Шрифт:
Интервал:
Закладка:
Опять он все на свете прозевал, сказала теща. Что, небось голова снова была забита одними только звездами?
У него даже приличного телескопа нет, сказал Гаусс подавленно. А что случилось-то?
Мальчик.
Какой еще мальчик? И только встретившись с ней взглядом, он понял. И тут же осознал, что этого она ему никогда не простит.
Ему было искренне жаль, но у него никак не получалось любить малыша. Ему сказали, что это придет само собой. Но даже и через несколько недель после рождения, когда он держал на руках это беспомощное существо, которое звали почему-то Йозефом, и рассматривал его крошечный носик и смущавшие его своим полным набором десять пальчиков на ногах, он не испытывал ничего, кроме жалости и робости. Йоханна отобрала у него ребенка и спросила с некоторой озабоченностью, счастлив ли он. Ну, да, конечно, сказал он и ушел к своему телескопу.

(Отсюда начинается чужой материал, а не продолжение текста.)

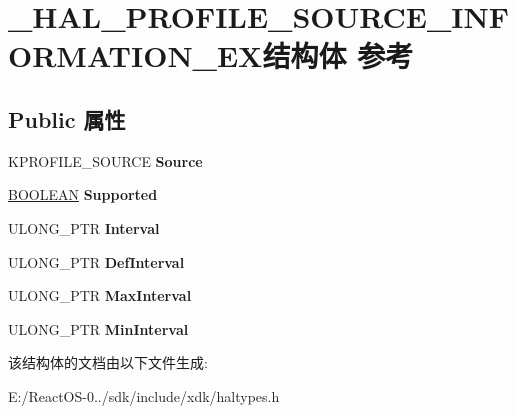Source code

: \hypertarget{struct___h_a_l___p_r_o_f_i_l_e___s_o_u_r_c_e___i_n_f_o_r_m_a_t_i_o_n___e_x}{}\section{\+\_\+\+H\+A\+L\+\_\+\+P\+R\+O\+F\+I\+L\+E\+\_\+\+S\+O\+U\+R\+C\+E\+\_\+\+I\+N\+F\+O\+R\+M\+A\+T\+I\+O\+N\+\_\+\+E\+X结构体 参考}
\label{struct___h_a_l___p_r_o_f_i_l_e___s_o_u_r_c_e___i_n_f_o_r_m_a_t_i_o_n___e_x}
\subsection*{Public 属性}
\begin{DoxyCompactItemize}
\item 
\mbox{\label{struct___h_a_l___p_r_o_f_i_l_e___s_o_u_r_c_e___i_n_f_o_r_m_a_t_i_o_n___e_x_a5ce225cc5857091dfce98e7a46925928}} 
K\+P\+R\+O\+F\+I\+L\+E\+\_\+\+S\+O\+U\+R\+CE {\bfseries Source}
\item 
\mbox{\label{struct___h_a_l___p_r_o_f_i_l_e___s_o_u_r_c_e___i_n_f_o_r_m_a_t_i_o_n___e_x_a25d990779ae91d201a97b9772fa7fc09}} 
\hyperlink{_processor_bind_8h_a112e3146cb38b6ee95e64d85842e380a}{B\+O\+O\+L\+E\+AN} {\bfseries Supported}
\item 
\mbox{\label{struct___h_a_l___p_r_o_f_i_l_e___s_o_u_r_c_e___i_n_f_o_r_m_a_t_i_o_n___e_x_a6adcaf510b9a8460836ad4d2fd62b3f9}} 
U\+L\+O\+N\+G\+\_\+\+P\+TR {\bfseries Interval}
\item 
\mbox{\label{struct___h_a_l___p_r_o_f_i_l_e___s_o_u_r_c_e___i_n_f_o_r_m_a_t_i_o_n___e_x_aae161f52239a6bef3091dff6379b9f23}} 
U\+L\+O\+N\+G\+\_\+\+P\+TR {\bfseries Def\+Interval}
\item 
\mbox{\label{struct___h_a_l___p_r_o_f_i_l_e___s_o_u_r_c_e___i_n_f_o_r_m_a_t_i_o_n___e_x_a37510fbf02f6e5c9c2f34699ea1fce4f}} 
U\+L\+O\+N\+G\+\_\+\+P\+TR {\bfseries Max\+Interval}
\item 
\mbox{\label{struct___h_a_l___p_r_o_f_i_l_e___s_o_u_r_c_e___i_n_f_o_r_m_a_t_i_o_n___e_x_af999cda1b7b6917241b4cb0e56aed08c}} 
U\+L\+O\+N\+G\+\_\+\+P\+TR {\bfseries Min\+Interval}
\end{DoxyCompactItemize}


该结构体的文档由以下文件生成\+:\begin{DoxyCompactItemize}
\item 
E\+:/\+React\+O\+S-\/0../sdk/include/xdk/haltypes.\+h\end{DoxyCompactItemize}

Гаусс снова стал захаживать к Нине. Она была не такой уж юной и принимала его с сердечностью супруги. Она упрекнула его в том, что он все еще так и не выучил русский, и он извинился и пообещал сделать это в скором времени. Об этих посещениях, в этом он себе поклялся, Йоханна никогда не узнает, он будет лгать даже под пытками. Он обязан оградить ее от душевной боли, но вовсе не обязан говорить ей всю правду. Знание — мучительная вещь и доставляет боль. Не проходило и дня, чтобы он не пожелал и себе избавления от этого.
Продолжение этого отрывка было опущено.